User:Jugdev--I hope it's okay, I removed the copied-and-pasted version of the "Talk:Big data#Tone_of_article" section (people can scroll up to read it, and/or can follow the link I just pasted). Pasting the entire discussion was confusing the formatting of this talk page, since it included a heading and lots of paragraphs. If there are particular parts of that discussion you think are most relevant, feel free to copy those! (Though then it's usually good to mark them clearly as quotes so we can see who said what.) Narsil (talk) 20:11, 3 February 2015 (UTC)
Evidently you feel it's necessary to quote the whole discussion instead of providing a link. If you really really think so... I've at least set it off in a blockquote so people can see what's new and what's quoted. Narsil (talk) 19:13, 4 February 2015 (UTC)
To offer an opinion/response: I think it is quite appropriate for editors to offer a "critique of two sentences", since the very issue we are discussing is whether those two sentences are a good lead for the article! It may well be true that those two sentences come from a publication on the topic. For all I know, it's a very good publication indeed (I have to take your word for it since you don't give us a link). But even if it is, that publication probably has a whole lot of sentences that may be true and helpful but are not a good lead for the WP page.
Per WP:LEADSENTENCE, "If possible, the page title should be the subject of the first sentence." (If you look at other WP pages, the vast majority begin with something like "A Foo is a..." or "Bar were a...") I see no reason why we should defer defining "big data" until the third sentence. When people land on this page, the first thing we should tell them is what "big data" means., if it needs saying, I'm voting for Original version. -- Narsil (talk) 20:21, 3 February 2015 (UTC)
And by way of examples--I just hit "random article" 5 times, and got articles with these lead sentences:
(Sandcastle Waterpark) "Sandcastle is a water park located in the Pittsburgh suburb of West Homestead." — (Hypersthene) "Hypersthene is a common rock-forming inosilicate mineral belonging to the group of orthorhombic pyroxenes." — (Psychostick discography) "The following is the complete discography of official releases by Psychostick." — (Rainbow Gladiator) "Rainbow Gladiator is an album by the American jazz violinist Billy Bang recorded in 1981 and released on the Italian Soul Note label." — (Khanlar Safaraliyev) "Khanlar Safaraliyev was an Azerbaijani oil field worker, labor organizer, and Moslem social democrat."
So four out of five random examples begin with a sentence that uses the article subject as the sentence subject. It's not an ironclad rule--one of the five was an exception--but there needs to be a good reason for it (in this case, the exception is a page that contains a list, so it doesn't need a definition). Narsil (talk) 20:35, 3 February 2015 (UTC)

I've added a "tone" tag to the page to direct visitors to this discussion.
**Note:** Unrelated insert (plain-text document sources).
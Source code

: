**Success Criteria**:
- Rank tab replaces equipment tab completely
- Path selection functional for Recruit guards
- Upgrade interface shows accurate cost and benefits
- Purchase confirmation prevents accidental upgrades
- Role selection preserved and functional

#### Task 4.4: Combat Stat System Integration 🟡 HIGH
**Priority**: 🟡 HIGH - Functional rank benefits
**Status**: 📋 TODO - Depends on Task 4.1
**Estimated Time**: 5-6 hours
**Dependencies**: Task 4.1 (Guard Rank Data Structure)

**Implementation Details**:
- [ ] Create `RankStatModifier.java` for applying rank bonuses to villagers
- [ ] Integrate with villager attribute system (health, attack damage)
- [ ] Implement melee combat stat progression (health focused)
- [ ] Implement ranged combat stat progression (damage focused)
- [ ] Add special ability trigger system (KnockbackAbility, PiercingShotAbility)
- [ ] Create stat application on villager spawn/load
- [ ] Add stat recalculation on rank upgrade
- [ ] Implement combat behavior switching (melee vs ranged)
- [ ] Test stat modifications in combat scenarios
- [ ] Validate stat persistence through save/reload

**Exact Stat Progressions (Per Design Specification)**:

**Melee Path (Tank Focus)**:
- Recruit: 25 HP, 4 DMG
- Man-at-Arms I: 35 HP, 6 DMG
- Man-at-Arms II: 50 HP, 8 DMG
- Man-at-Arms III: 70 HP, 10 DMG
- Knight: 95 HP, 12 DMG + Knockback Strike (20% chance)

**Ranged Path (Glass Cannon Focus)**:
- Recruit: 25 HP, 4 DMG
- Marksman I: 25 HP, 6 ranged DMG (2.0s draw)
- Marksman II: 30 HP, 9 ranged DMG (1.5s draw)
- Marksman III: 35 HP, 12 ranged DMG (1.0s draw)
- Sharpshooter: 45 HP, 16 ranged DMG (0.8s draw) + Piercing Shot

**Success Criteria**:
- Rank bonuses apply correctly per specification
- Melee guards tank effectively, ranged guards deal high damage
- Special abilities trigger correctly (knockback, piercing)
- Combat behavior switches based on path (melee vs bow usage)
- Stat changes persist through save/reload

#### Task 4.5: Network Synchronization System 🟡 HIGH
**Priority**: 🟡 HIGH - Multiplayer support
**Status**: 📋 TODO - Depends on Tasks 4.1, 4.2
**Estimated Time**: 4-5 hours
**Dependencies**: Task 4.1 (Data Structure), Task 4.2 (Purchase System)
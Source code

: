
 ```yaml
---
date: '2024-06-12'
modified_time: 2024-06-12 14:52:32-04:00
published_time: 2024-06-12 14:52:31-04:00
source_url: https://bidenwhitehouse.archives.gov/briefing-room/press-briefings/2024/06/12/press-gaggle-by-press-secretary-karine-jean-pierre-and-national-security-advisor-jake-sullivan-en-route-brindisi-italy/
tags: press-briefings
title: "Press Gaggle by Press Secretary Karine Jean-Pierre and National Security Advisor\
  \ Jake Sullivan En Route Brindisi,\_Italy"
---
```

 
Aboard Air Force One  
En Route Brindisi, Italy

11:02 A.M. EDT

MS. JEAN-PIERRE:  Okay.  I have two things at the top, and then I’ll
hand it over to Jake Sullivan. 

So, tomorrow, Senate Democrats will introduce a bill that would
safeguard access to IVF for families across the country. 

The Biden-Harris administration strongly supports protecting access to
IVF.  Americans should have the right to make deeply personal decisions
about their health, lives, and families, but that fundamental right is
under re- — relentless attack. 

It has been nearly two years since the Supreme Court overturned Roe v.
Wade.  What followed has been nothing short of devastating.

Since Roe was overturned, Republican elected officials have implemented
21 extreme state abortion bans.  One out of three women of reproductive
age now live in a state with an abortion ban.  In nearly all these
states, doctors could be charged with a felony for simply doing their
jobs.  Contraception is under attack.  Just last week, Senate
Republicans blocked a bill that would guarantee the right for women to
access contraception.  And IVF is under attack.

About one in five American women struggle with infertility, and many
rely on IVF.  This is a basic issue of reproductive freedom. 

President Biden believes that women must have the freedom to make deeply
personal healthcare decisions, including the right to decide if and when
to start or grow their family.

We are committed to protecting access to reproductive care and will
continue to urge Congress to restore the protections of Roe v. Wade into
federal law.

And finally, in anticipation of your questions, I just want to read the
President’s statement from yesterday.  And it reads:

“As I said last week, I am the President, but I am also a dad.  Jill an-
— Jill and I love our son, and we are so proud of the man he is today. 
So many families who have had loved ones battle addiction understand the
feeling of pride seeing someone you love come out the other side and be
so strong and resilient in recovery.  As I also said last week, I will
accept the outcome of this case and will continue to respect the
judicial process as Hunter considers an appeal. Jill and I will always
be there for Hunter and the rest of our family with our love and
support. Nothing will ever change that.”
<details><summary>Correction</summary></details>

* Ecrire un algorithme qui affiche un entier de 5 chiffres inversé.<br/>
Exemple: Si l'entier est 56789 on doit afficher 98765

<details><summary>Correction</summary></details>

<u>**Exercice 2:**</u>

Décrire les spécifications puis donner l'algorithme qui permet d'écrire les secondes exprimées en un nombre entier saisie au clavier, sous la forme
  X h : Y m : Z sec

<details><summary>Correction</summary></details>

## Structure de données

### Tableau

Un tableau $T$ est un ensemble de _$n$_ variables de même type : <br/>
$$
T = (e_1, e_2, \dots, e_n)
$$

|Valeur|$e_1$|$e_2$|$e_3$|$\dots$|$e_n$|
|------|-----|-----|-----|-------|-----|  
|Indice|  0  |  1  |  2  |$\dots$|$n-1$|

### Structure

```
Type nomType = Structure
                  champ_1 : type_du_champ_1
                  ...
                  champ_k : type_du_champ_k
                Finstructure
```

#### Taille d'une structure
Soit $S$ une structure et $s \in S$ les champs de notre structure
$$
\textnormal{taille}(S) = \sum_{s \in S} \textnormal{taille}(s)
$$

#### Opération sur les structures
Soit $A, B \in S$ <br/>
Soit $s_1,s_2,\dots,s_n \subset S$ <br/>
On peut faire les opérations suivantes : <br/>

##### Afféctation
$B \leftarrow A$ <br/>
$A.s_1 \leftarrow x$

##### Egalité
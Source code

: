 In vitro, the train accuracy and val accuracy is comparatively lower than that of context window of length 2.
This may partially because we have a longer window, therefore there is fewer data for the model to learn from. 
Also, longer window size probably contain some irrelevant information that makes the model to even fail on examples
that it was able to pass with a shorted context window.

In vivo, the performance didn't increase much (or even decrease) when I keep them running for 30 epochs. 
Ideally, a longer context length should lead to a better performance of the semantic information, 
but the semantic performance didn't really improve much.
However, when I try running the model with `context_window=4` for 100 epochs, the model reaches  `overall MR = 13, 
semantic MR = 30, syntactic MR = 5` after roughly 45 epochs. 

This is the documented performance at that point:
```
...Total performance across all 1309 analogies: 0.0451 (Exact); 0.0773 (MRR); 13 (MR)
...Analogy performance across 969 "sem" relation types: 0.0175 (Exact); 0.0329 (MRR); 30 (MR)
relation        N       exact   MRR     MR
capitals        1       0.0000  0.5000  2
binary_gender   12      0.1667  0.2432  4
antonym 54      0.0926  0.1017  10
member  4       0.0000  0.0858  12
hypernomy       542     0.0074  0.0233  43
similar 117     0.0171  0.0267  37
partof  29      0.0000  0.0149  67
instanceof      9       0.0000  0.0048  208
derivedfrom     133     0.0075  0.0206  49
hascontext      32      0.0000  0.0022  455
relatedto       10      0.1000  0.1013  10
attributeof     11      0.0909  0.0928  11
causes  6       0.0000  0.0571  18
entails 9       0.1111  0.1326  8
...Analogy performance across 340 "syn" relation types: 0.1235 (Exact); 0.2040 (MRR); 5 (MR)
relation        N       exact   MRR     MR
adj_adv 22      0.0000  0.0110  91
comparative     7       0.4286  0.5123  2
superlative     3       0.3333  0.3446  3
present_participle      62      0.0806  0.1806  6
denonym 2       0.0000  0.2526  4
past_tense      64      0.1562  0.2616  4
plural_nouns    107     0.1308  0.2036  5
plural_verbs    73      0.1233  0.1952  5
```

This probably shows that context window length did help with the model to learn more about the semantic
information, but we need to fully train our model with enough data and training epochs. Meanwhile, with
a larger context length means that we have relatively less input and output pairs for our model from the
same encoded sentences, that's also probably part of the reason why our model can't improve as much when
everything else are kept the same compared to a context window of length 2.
User:Jugdev, please do not remove the tag. The tag is there to indicate that editors disagree about whether the tone is appropriate, and this disagreement clearly exists. Don't remove the tag just because you think the tone is good--we know that! honestly!--the tag is so other editors will come here and give their opinions. If they agree with you about your edits, then they'll say we should remove the tag, and this should get wrapped up sooner. But if you remove the tag yourself, this could be considered disruptive (per WP:DISRUPT) or even edit-warring. Narsil (talk) 03:15, 4 February 2015 (UTC)

I disagree with the tone tag - just to repeat myself : the paragraph in question is a published quotation from a highly regarded title from the field of big data. -JG (talk) 08:57, 4 February 2015 (UTC)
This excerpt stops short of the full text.